(Daily360.com) – Texas residents are receiving letters causing shock and dread as their property taxes are skyrocketing. Throughout Texas homeowners are seeing rapid increases between 15-30% on average. For example, one couple bought a 1,100 square foot house in East Austin for $200,000 in 2011. That house has seen its market value explode as the once sleepy farm town has become a “hot property” due to the influx of new residents. In 2022 that $200,000 house was appraised at $428,000 and now in 2023 it is valued at $656,000 which is a whopping 53% increase in one year. At first that seems like a great return on investment but when combined with inflation and wages not rising at the same rate, what the owners are left with is a potential massive tax bill.

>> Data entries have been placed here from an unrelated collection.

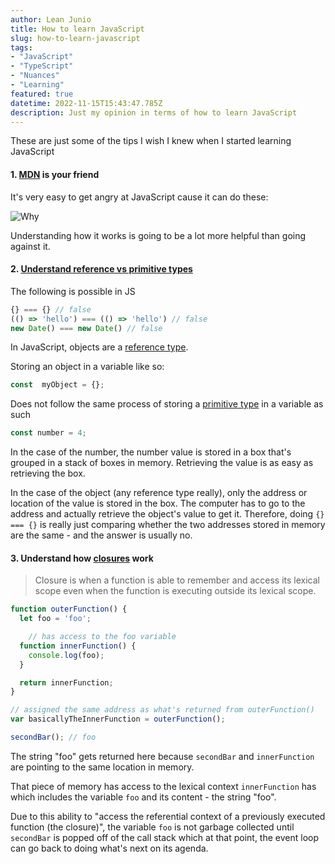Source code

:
 ```yaml
---
author: Lean Junio
title: How to learn JavaScript
slug: how-to-learn-javascript
tags:
- "JavaScript"
- "TypeScript"
- "Nuances"
- "Learning"
featured: true
datetime: 2022-11-15T15:43:47.785Z
description: Just my opinion in terms of how to learn JavaScript
---
```



These are just some of the tips I wish I knew when I started learning JavaScript

#### 1. [MDN](https://developer.mozilla.org/en-US/docs/Web/JavaScript ) is your friend

It's very easy to get angry at JavaScript cause it can do these:

![Why](https://res.cloudinary.com/practicaldev/image/fetch/s--Ysm3UtDq--/c_limit%2Cf_auto%2Cfl_progressive%2Cq_auto%2Cw_880/https://thepracticaldev.s3.amazonaws.com/i/4n583bhdqnz03mq3t13v.png)

Understanding how it works is going to be a lot more helpful than going against it.

#### 2. [Understand reference vs primitive types](https://www.freecodecamp.org/news/primitive-vs-reference-data-types-in-javascript/)

The following is possible in JS

```javascript
{} === {} // false
(() => 'hello') === (() => 'hello') // false
new Date() === new Date() // false
```

In JavaScript, objects are a [reference type](https://javascript.info/reference-type).

Storing an object in a variable like so:

```js
const  myObject = {};
```

Does not follow the same process of storing a [primitive type](https://developer.mozilla.org/en-US/docs/Glossary/Primitive) in a variable as such

```js
const number = 4;
```

In the case of the number, the number value is stored in a box that's grouped in a stack of boxes in memory. Retrieving the value is as easy as retrieving the box.

In the case of the object (any reference type really), only the address or location of the value is stored in the box. The computer has to go to the address and actually retrieve the object's value to get it. Therefore, doing `{} === {}` is really just comparing whether the two addresses stored in memory are the same - and the answer is usually no.

#### 3. Understand how [closures](https://medium.com/@samkwon521/eli5-closures-c0018a23e3c5) work

> Closure is when a function is able to remember and access its lexical scope even when the function is executing outside its lexical scope.

```javascript
function outerFunction() {
  let foo = 'foo';

	// has access to the foo variable
  function innerFunction() {
    console.log(foo);
  }

  return innerFunction;
}

// assigned the same address as what's returned from outerFunction()
var basicallyTheInnerFunction = outerFunction();

secondBar(); // foo
```

The string "foo" gets returned here because `secondBar` and `innerFunction` are pointing to the same location in memory.

That piece of memory has access to the lexical context `innerFunction` has which includes the variable `foo`
and its content - the string "foo".

Due to this ability to "access the referential context of a previously executed function (the closure)",
the variable `foo` is not garbage collected until `secondBar` is popped off of the call stack which at that point,
the event loop can go back to doing what's next on its agenda.

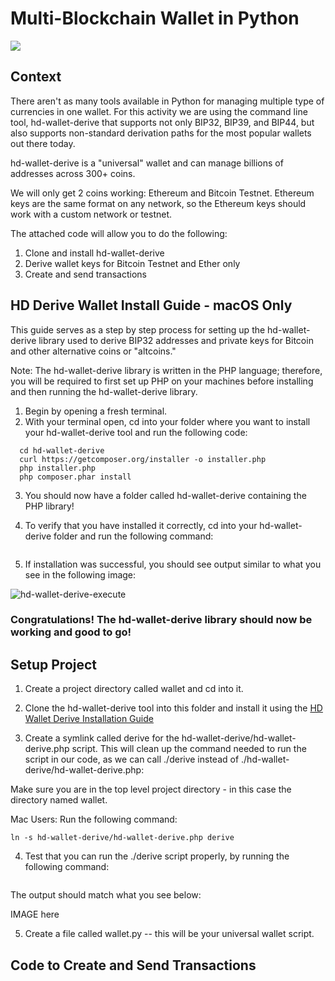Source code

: # Multi-Blockchain Wallet in Python

![](coins.jpeg)

## Context

There aren't as many tools available in Python for managing multiple type of currencies in one wallet. For this activity we are using the command line tool, hd-wallet-derive that supports not only BIP32, BIP39, and BIP44, but also supports non-standard derivation paths for the most popular wallets out there today.

hd-wallet-derive is a "universal" wallet and can manage billions of addresses across 300+ coins.

We will only get 2 coins working: Ethereum and Bitcoin Testnet. Ethereum keys are the same format on any network, so the Ethereum keys should work with a custom network or testnet.

The attached code will allow you to do the following:
1. Clone and install hd-wallet-derive
2. Derive wallet keys for Bitcoin Testnet and Ether only 
3. Create and send transactions 

## HD Derive Wallet Install Guide - macOS Only

This guide serves as a step by step process for setting up the hd-wallet-derive library used to derive BIP32 addresses and private keys for Bitcoin and other alternative coins or "altcoins."

Note: The hd-wallet-derive library is written in the PHP language; therefore, you will be required to first set up PHP on your machines before installing and then running the hd-wallet-derive library.

1. Begin by opening a fresh terminal. 
2. With your terminal open, cd into your folder where you want to install your hd-wallet-derive tool and run the following code:

```  git clone https://github.com/dan-da/hd-wallet-derive
  cd hd-wallet-derive
  curl https://getcomposer.org/installer -o installer.php
  php installer.php
  php composer.phar install
```

3. You should now have a folder called hd-wallet-derive containing the PHP library!

4. To verify that you have installed it correctly, cd into your hd-wallet-derive folder and run the following command: 

``` ./hd-wallet-derive.php -g --key=xprv9tyUQV64JT5qs3RSTJkXCWKMyUgoQp7F3hA1xzG6ZGu6u6Q9VMNjGr67Lctvy5P8oyaYAL9CAWrUE9i6GoNMKUga5biW6Hx4tws2six3b9c --numderive=3 --preset=bitcoincore --cols=path,address --path-change
```

5. If installation was successful, you should see output similar to what you see in the following image:

![hd-wallet-derive-execute](https://user-images.githubusercontent.com/74678703/118374321-6daaf700-b589-11eb-8c08-7639726d3ebb.png)


### Congratulations! The hd-wallet-derive library should now be working and good to go!

## Setup Project 

1. Create a project directory called wallet and cd into it.

2. Clone the hd-wallet-derive tool into this folder and install it using the [HD Wallet Derive Installation Guide](https://utoronto.bootcampcontent.com/utoronto-bootcamp/utor-tor-fin-pt-11-2020-u-c/-/blob/master/Homework/19-Blockchain-Python/Instructions/Resources/HD_Wallet_Derive_Install_Guide.md)

3. Create a symlink called derive for the hd-wallet-derive/hd-wallet-derive.php script. This will clean up the command needed to run the script in our code, as we can call ./derive instead of ./hd-wallet-derive/hd-wallet-derive.php:


Make sure you are in the top level project directory - in this case the directory named wallet.


Mac Users: Run the following command: 

``` ln -s hd-wallet-derive/hd-wallet-derive.php derive ```

4. Test that you can run the ./derive script properly, by running the following command:

``` ./derive --key=xprv9zbB6Xchu2zRkf6jSEnH9vuy7tpBuq2njDRr9efSGBXSYr1QtN8QHRur28QLQvKRqFThCxopdS1UD61a5q6jGyuJPGLDV9XfYHQto72DAE8 --cols=path,address --coin=ZEC --numderive=3 -g
```

The output should match what you see below:

IMAGE here 

5. Create a file called wallet.py -- this will be your universal wallet script.


## Code to Create and Send Transactions 

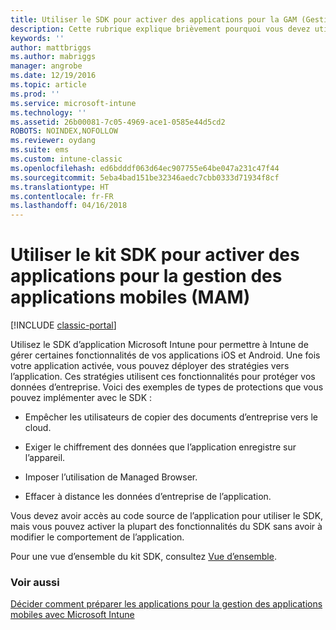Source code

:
 ```yaml
---
title: Utiliser le SDK pour activer des applications pour la GAM (Gestion des applications mobiles)
description: Cette rubrique explique brièvement pourquoi vous devez utiliser le SDK d’application Intune.
keywords: ''
author: mattbriggs
ms.author: mabriggs
manager: angrobe
ms.date: 12/19/2016
ms.topic: article
ms.prod: ''
ms.service: microsoft-intune
ms.technology: ''
ms.assetid: 26b00081-7c05-4969-ace1-0585e44d5cd2
ROBOTS: NOINDEX,NOFOLLOW
ms.reviewer: oydang
ms.suite: ems
ms.custom: intune-classic
ms.openlocfilehash: ed6bdddf063d64ec907755e64be047a231c47f44
ms.sourcegitcommit: 5eba4bad151be32346aedc7cbb0333d71934f8cf
ms.translationtype: HT
ms.contentlocale: fr-FR
ms.lasthandoff: 04/16/2018
---
```

# <a name="use-the-sdk-to-enable-apps-for-mobile-application-management"></a>Utiliser le kit SDK pour activer des applications pour la gestion des applications mobiles (MAM)

[!INCLUDE [classic-portal](../includes/classic-portal.md)]

Utilisez le SDK d’application Microsoft Intune pour permettre à Intune de gérer certaines fonctionnalités de vos applications iOS et Android. Une fois votre application activée, vous pouvez déployer des stratégies vers l’application. Ces stratégies utilisent ces fonctionnalités pour protéger vos données d’entreprise. Voici des exemples de types de protections que vous pouvez implémenter avec le SDK :

-   Empêcher les utilisateurs de copier des documents d’entreprise vers le cloud.

-   Exiger le chiffrement des données que l’application enregistre sur l’appareil.

-   Imposer l’utilisation de Managed Browser.

-   Effacer à distance les données d’entreprise de l’application.

Vous devez avoir accès au code source de l’application pour utiliser le SDK, mais vous pouvez activer la plupart des fonctionnalités du SDK sans avoir à modifier le comportement de l’application.

Pour une vue d’ensemble du kit SDK, consultez [Vue d’ensemble](/intune/app-sdk-get-started).

### <a name="see-also"></a>Voir aussi
[Décider comment préparer les applications pour la gestion des applications mobiles avec Microsoft Intune](/intune/apps-prepare-mobile-application-management)

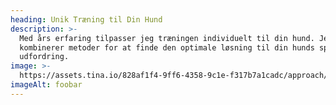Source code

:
 ```yaml
---
heading: Unik Træning til Din Hund
description: >-
  Med års erfaring tilpasser jeg træningen individuelt til din hund. Jeg
  kombinerer metoder for at finde den optimale løsning til din hunds specifikke
  udfordring.
image: >-
  https://assets.tina.io/828af1f4-9ff6-4358-9c1e-f317b7a1cadc/approach/experience.png
imageAlt: foobar
---
```


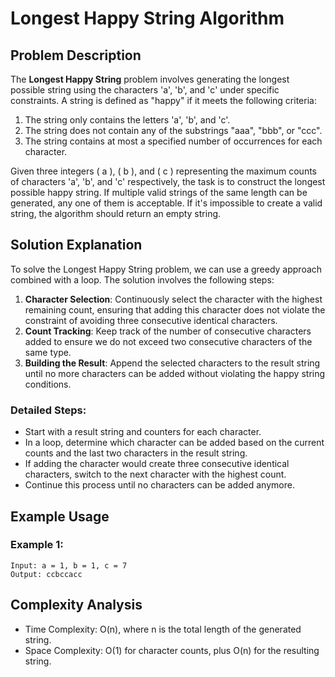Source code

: # Longest Happy String Algorithm

## Problem Description

The **Longest Happy String** problem involves generating the longest possible string using the characters 'a', 'b', and 'c' under specific constraints. A string is defined as "happy" if it meets the following criteria:

1. The string only contains the letters 'a', 'b', and 'c'.
2. The string does not contain any of the substrings "aaa", "bbb", or "ccc".
3. The string contains at most a specified number of occurrences for each character.

Given three integers \( a \), \( b \), and \( c \) representing the maximum counts of characters 'a', 'b', and 'c' respectively, the task is to construct the longest possible happy string. If multiple valid strings of the same length can be generated, any one of them is acceptable. If it's impossible to create a valid string, the algorithm should return an empty string.

## Solution Explanation

To solve the Longest Happy String problem, we can use a greedy approach combined with a loop. The solution involves the following steps:

1. **Character Selection**: Continuously select the character with the highest remaining count, ensuring that adding this character does not violate the constraint of avoiding three consecutive identical characters.
2. **Count Tracking**: Keep track of the number of consecutive characters added to ensure we do not exceed two consecutive characters of the same type.
3. **Building the Result**: Append the selected characters to the result string until no more characters can be added without violating the happy string conditions.

### Detailed Steps:
- Start with a result string and counters for each character.
- In a loop, determine which character can be added based on the current counts and the last two characters in the result string.
- If adding the character would create three consecutive identical characters, switch to the next character with the highest count.
- Continue this process until no characters can be added anymore.

## Example Usage

### Example 1:

```plaintext
Input: a = 1, b = 1, c = 7
Output: ccbccacc
```


## Complexity Analysis
- Time Complexity: O(n), where n is the total length of the generated string.
- Space Complexity: O(1) for character counts, plus O(n) for the resulting string.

The appraisal value does not directly correlate to taxes and there are some carve-outs such as what’s called the ‘homestead exemption.’ The tax rate will be determined by what’s called “taxable value” which in many cases should be less than the appraised value. In Texas, local officials are responsible for property tax assessment which has led to frustration from residents who feel they are rising too much. For Californians moving into the state, they have a different perspective as in that state property taxes are directly tied to property sales prices. The Texas system is being outpaced by the mass exodus from neighboring states. Texas has seen a population increase of about 19% from 2007 to 2017 and inflation grew 18% over the same time frame. The Lone Star State has gained over 9 million new residents from 2000 to 2022.
Dade Phalen the Republican Texas House Speaker has introduced legislation called House Bill 2 which he terms the “largest property tax cut ever” as it would force the lowering the state’s cap on property tax appraisals to 5% down from the 10% of the current ‘homestead exception.’ During his inaugural address Texas Lt. Governor Dan Patrick vowed to get the new homestead legislation passed.